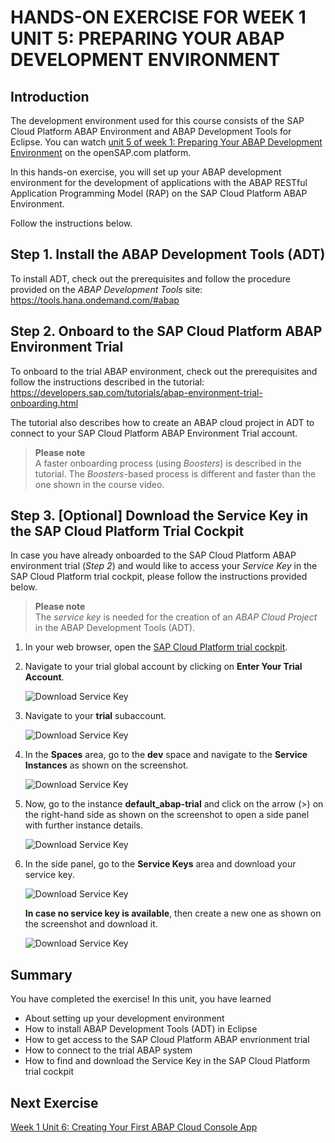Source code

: # HANDS-ON EXERCISE FOR WEEK 1 UNIT 5: PREPARING YOUR ABAP DEVELOPMENT ENVIRONMENT

## Introduction
The development environment used for this course consists of the SAP Cloud Platform ABAP Environment and ABAP Development Tools for Eclipse.
You can watch [unit 5 of week 1: Preparing Your ABAP Development Environment](https://open.sap.com/courses/cp13/items/6RRUwtY9ABBVBoywenimzq) on the openSAP.com platform.

In this hands-on exercise, you will set up your ABAP development environment for the development of applications with the ABAP RESTful Application Programming Model (RAP) on the SAP Cloud Platform ABAP Environment.

Follow the instructions below.
    

## Step 1. Install the ABAP Development Tools (ADT)
To install ADT, check out the prerequisites and follow the procedure provided on the _ABAP Development Tools_ site:
https://tools.hana.ondemand.com/#abap 
    

## Step 2. Onboard to the SAP Cloud Platform ABAP Environment Trial
To onboard to the trial ABAP environment, check out the prerequisites and follow the instructions described in the tutorial:  
https://developers.sap.com/tutorials/abap-environment-trial-onboarding.html    

The tutorial also describes how to create an ABAP cloud project in ADT to connect to your SAP Cloud Platform ABAP Environment Trial account.  

> **Please note**   
> A faster onboarding process (using _Boosters_) is described in the tutorial. The _Boosters_-based process is different and faster than the one shown in the course video.

## Step 3. [Optional] Download the Service Key in the SAP Cloud Platform Trial Cockpit
In case you have already onboarded to the SAP Cloud Platform ABAP environment trial (_Step 2_) and would like to access your _Service Key_ in the SAP Cloud Platform trial cockpit, please follow the instructions provided below.   

>**Please note**   
>The _service key_ is needed for the creation of an _ABAP Cloud Project_ in the ABAP Development Tools (ADT).  

1.	In your web browser, open the [SAP Cloud Platform trial cockpit](https://cockpit.hanatrial.ondemand.com).  

2.	Navigate to your trial global account by clicking on **Enter Your Trial Account**.  
    
    ![Download Service Key](images/w1u5_03_01.png) 
    

3. Navigate to your **trial** subaccount.  
    
    ![Download Service Key](images/w1u5_03_02.png)
    
4. In the **Spaces** area, go to the **dev** space  and navigate to the **Service Instances** as shown on the screenshot.  
    
    ![Download Service Key](images/w1u5_03_03.png)
    
5. Now, go to the instance **default_abap-trial** and click on the arrow (>) on the right-hand side as shown on the screenshot to open a side panel with further instance details.  
    
    ![Download Service Key](images/w1u5_03_04.png)
    
6.  In the side panel, go to the **Service Keys** area and download your service key.  
    
    ![Download Service Key](images/w1u5_03_05.png)
        
        
    **In case no service key is available**, then create a new one as shown on the screenshot and download it.

    ![Download Service Key](images/w1u5_03_06.png)


## Summary
You have completed the exercise!
In this unit, you have learned 
- About setting up your development environment
- How to install ABAP Development Tools (ADT) in Eclipse
- How to get access to the SAP Cloud Platform ABAP envrionment trial 
- How to connect to the trial ABAP system
- How to find and download the Service Key in the SAP Cloud Platform trial cockpit

## Next Exercise
[Week 1 Unit 6: Creating Your First ABAP Cloud Console App](unit6.md)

### Exercise requirements
Return only what runs from the line containing "In this unit, you have learned" to the last line of the records above, both ends included, exactly as written.

### Written response
In this unit, you have learned 
- About setting up your development environment
- How to install ABAP Development Tools (ADT) in Eclipse
- How to get access to the SAP Cloud Platform ABAP envrionment trial 
- How to connect to the trial ABAP system
- How to find and download the Service Key in the SAP Cloud Platform trial cockpit

## Next Exercise
[Week 1 Unit 6: Creating Your First ABAP Cloud Console App](unit6.md)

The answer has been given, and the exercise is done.